Go over the listing below line by line and tally those containing "with". Give only the tally.

Information supplied =
····················

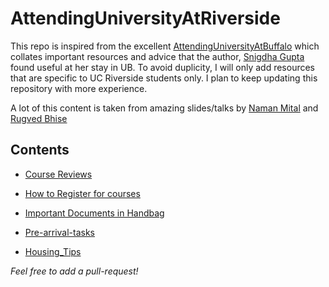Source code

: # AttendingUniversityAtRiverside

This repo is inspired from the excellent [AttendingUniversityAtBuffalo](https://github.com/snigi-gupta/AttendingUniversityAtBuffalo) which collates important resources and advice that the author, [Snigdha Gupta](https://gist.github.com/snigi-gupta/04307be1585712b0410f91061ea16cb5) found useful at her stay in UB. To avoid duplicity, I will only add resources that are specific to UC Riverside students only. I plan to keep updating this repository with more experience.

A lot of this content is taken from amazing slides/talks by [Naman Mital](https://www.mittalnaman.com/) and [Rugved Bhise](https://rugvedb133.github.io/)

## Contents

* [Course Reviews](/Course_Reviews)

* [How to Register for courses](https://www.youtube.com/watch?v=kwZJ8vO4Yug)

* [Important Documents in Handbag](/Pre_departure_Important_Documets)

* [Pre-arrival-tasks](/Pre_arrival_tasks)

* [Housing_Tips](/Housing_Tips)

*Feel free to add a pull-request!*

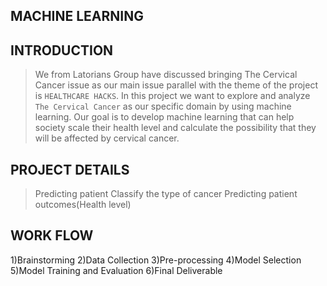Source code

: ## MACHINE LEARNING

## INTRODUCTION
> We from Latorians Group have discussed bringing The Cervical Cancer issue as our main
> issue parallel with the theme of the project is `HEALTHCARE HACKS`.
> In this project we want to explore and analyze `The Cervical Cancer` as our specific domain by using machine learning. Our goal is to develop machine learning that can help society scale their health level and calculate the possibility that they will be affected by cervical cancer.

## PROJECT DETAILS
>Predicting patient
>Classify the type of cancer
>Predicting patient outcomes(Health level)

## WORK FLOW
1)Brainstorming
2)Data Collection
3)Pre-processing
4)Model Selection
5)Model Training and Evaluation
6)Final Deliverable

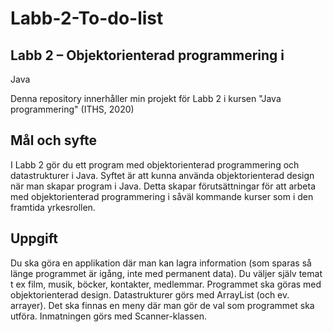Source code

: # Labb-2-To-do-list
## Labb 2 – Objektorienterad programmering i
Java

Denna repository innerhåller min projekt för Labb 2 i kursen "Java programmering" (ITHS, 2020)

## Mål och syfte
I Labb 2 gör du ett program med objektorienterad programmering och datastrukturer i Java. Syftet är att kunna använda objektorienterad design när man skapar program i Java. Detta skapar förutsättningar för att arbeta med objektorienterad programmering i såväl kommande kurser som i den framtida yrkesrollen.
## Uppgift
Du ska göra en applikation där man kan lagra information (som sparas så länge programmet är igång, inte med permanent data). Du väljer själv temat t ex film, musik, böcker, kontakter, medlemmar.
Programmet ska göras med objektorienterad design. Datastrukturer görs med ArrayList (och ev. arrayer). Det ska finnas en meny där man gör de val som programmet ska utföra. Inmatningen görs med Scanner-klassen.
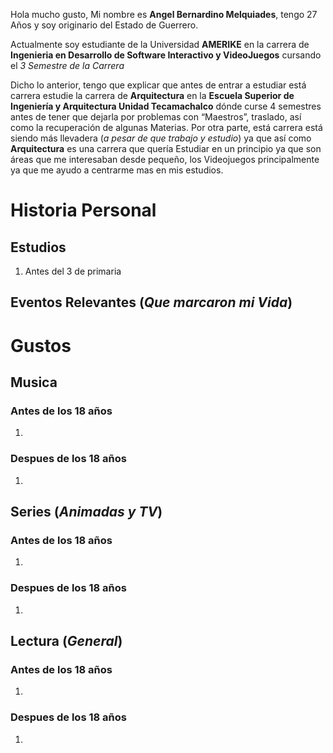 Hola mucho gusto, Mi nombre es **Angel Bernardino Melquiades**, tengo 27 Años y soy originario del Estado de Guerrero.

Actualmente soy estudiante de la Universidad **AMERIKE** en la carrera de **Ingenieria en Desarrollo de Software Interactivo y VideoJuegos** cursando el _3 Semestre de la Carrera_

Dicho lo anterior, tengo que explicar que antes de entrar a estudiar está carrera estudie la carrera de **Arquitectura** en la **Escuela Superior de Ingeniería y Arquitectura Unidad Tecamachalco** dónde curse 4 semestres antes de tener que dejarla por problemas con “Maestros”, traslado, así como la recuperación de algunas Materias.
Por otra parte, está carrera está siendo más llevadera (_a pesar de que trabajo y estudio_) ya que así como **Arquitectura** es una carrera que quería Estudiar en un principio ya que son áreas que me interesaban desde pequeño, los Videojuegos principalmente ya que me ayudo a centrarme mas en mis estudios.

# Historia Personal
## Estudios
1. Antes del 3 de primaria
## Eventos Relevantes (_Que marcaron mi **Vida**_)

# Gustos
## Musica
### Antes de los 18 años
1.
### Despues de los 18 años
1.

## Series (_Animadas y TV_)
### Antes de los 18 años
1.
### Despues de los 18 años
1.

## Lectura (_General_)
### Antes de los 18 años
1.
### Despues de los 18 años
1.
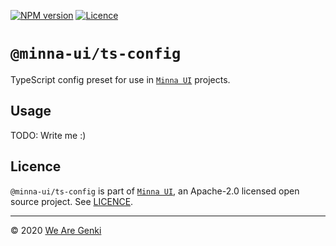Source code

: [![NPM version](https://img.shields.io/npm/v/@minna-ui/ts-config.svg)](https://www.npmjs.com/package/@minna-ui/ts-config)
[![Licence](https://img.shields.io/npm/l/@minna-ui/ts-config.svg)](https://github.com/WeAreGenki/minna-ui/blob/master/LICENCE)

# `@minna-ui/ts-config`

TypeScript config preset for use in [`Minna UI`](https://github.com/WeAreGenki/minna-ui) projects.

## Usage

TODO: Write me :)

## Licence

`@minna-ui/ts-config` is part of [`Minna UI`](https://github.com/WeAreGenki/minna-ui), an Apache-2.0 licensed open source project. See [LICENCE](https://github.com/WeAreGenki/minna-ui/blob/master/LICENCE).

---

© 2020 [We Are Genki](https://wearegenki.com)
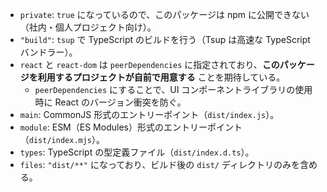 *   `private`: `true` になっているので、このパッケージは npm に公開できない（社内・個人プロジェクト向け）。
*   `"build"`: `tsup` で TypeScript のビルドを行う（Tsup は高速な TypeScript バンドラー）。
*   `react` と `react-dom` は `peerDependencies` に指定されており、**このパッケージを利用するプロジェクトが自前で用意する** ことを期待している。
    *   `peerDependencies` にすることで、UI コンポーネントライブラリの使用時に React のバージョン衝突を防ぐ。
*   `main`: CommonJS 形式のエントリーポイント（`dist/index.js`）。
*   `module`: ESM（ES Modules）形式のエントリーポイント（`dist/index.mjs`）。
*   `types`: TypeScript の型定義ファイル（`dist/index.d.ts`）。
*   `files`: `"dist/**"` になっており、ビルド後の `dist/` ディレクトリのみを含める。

····················

Solution below = 2